PROBLEM STATEMENT – Going through the material below, please gather all lines with the word "command" in them.

<<<<

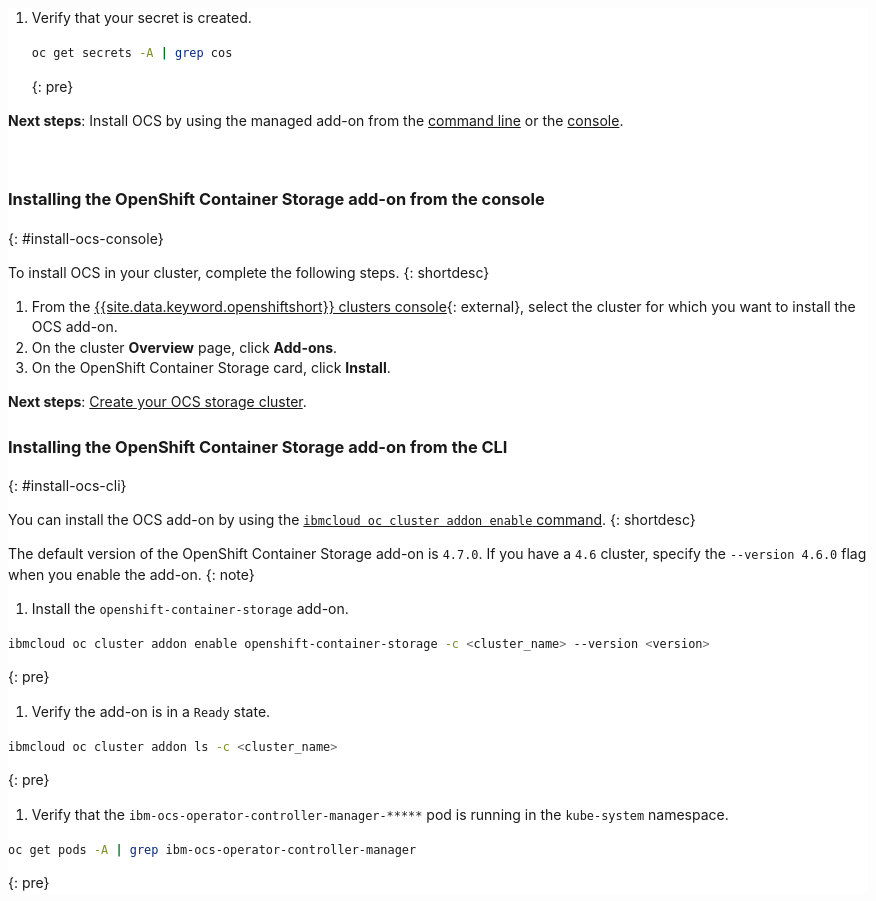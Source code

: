 1. Verify that your secret is created.
    ```sh
    oc get secrets -A | grep cos
    ```
    {: pre}

**Next steps**: Install OCS by using the managed add-on from the [command line](#install-ocs-cli) or the [console](#install-ocs-console).


<br />

### Installing the OpenShift Container Storage add-on from the console
{: #install-ocs-console}

To install OCS in your cluster, complete the following steps.
{: shortdesc}

1. From the [{{site.data.keyword.openshiftshort}} clusters console](https://cloud.ibm.com/kubernetes/clusters?platformType=openshift){: external}, select the cluster for which you want to install the OCS add-on.
2. On the cluster **Overview** page, click **Add-ons**.
3. On the OpenShift Container Storage card, click **Install**.

**Next steps**: [Create your OCS storage cluster](/docs/openshift?topic=openshift-ocs-storage-cluster-setup).

### Installing the OpenShift Container Storage add-on from the CLI
{: #install-ocs-cli}

You can install the OCS add-on by using the [`ibmcloud oc cluster addon enable` command](/docs/openshift?topic=openshift-kubernetes-service-cli#cs_cluster_addon_enable).
{: shortdesc}


The default version of the OpenShift Container Storage add-on is `4.7.0`. If you have a `4.6` cluster, specify the `--version 4.6.0` flag when you enable the add-on.
{: note}

1. Install the `openshift-container-storage` add-on.
  ```sh
  ibmcloud oc cluster addon enable openshift-container-storage -c <cluster_name> --version <version>
  ```
  {: pre}

1. Verify the add-on is in a `Ready` state.
  ```sh
  ibmcloud oc cluster addon ls -c <cluster_name>
  ```
  {: pre}

1. Verify that the `ibm-ocs-operator-controller-manager-*****` pod is running in the `kube-system` namespace.
  ```sh
  oc get pods -A | grep ibm-ocs-operator-controller-manager
  ```
  {: pre}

>>>>

TASK ANSWER –
**Next steps**: Install OCS by using the managed add-on from the [command line](#install-ocs-cli) or the [console](#install-ocs-console).
You can install the OCS add-on by using the [`ibmcloud oc cluster addon enable` command](/docs/openshift?topic=openshift-kubernetes-service-cli#cs_cluster_addon_enable).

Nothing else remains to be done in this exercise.